Hut site, Na Gleannta Thuaidh, Co. Kerry
Co. Kerry |
Settlement Sites
On the boggy pastureland of Na Gleannta Thuaidh in north Kerry, a small circular stone structure sits quietly in the landscape, its original purpose long since repurposed by the practical demands of farming life.
The building is a corbelled drystone hut, a form of construction in which successive courses of flat stones are laid so that each slightly overhangs the one below, eventually closing into a roof without the need for mortar or timber. Somebody, at some point, decided it made a perfectly serviceable sheep-fold, which is either an indignity or a kind of continuity, depending on how you look at it.

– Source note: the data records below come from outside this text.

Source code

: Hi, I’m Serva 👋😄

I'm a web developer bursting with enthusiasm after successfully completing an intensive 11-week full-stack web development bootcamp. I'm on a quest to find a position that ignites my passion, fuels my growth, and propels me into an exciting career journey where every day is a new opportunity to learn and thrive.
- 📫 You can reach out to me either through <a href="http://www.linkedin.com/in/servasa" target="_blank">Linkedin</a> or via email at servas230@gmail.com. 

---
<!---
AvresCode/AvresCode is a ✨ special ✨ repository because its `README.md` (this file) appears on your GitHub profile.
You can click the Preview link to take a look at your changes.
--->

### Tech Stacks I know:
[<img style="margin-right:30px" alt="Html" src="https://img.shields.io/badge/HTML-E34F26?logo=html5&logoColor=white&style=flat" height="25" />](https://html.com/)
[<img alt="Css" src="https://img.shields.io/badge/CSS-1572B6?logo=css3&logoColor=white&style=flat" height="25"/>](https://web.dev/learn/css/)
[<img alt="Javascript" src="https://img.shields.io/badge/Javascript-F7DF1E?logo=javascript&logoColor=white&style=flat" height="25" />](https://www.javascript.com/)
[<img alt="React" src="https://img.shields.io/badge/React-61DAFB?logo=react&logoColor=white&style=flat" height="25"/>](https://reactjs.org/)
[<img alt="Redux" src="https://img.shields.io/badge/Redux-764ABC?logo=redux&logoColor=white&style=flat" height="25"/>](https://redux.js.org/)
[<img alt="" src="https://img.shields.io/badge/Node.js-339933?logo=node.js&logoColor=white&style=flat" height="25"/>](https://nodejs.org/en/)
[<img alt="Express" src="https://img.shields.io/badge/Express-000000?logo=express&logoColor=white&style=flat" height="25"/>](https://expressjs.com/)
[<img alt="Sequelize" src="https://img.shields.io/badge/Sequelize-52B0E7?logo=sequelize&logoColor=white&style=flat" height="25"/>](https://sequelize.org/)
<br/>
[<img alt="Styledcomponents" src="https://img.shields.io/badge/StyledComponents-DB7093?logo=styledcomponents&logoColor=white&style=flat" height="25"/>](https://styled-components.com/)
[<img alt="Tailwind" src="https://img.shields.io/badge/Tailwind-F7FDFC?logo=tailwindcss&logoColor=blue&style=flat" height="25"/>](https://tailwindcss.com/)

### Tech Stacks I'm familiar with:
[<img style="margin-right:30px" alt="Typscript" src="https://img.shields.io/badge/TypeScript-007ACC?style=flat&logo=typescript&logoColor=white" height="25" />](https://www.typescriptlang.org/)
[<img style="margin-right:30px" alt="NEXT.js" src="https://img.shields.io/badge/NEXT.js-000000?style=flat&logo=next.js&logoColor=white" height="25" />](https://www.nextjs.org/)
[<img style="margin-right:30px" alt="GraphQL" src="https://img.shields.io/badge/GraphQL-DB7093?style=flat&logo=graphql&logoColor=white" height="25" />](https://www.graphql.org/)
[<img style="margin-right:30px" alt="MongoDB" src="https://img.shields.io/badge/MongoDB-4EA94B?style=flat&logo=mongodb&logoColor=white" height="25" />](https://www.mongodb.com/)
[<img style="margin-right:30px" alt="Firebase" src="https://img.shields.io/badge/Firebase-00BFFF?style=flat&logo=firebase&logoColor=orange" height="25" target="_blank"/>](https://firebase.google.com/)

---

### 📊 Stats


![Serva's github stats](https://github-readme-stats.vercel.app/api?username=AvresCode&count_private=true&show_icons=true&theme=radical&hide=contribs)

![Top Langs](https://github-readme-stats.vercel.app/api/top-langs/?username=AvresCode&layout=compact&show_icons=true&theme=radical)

The structure is modest in scale: roughly three metres in diameter, standing about 1.2 metres high, with walls approximately 1.4 metres thick. Those proportions tell their own story; the walls are nearly as wide as the interior space is tall, which is typical of corbelled buildings designed to carry their own considerable weight. About 150 metres to the northwest sits another recorded site, and directly to the south are the barely legible remains of a second circular structure, slightly larger at around four metres across but reduced to just 0.2 metres in height, more earthwork now than architecture. The two together suggest this corner of the Dingle Peninsula was once a more deliberately occupied place. The site was documented by J. Cuppage in the 1986 Corca Dhuibhne archaeological survey of the peninsula, a detailed regional survey that catalogued the extraordinary density of early remains across this part of County Kerry.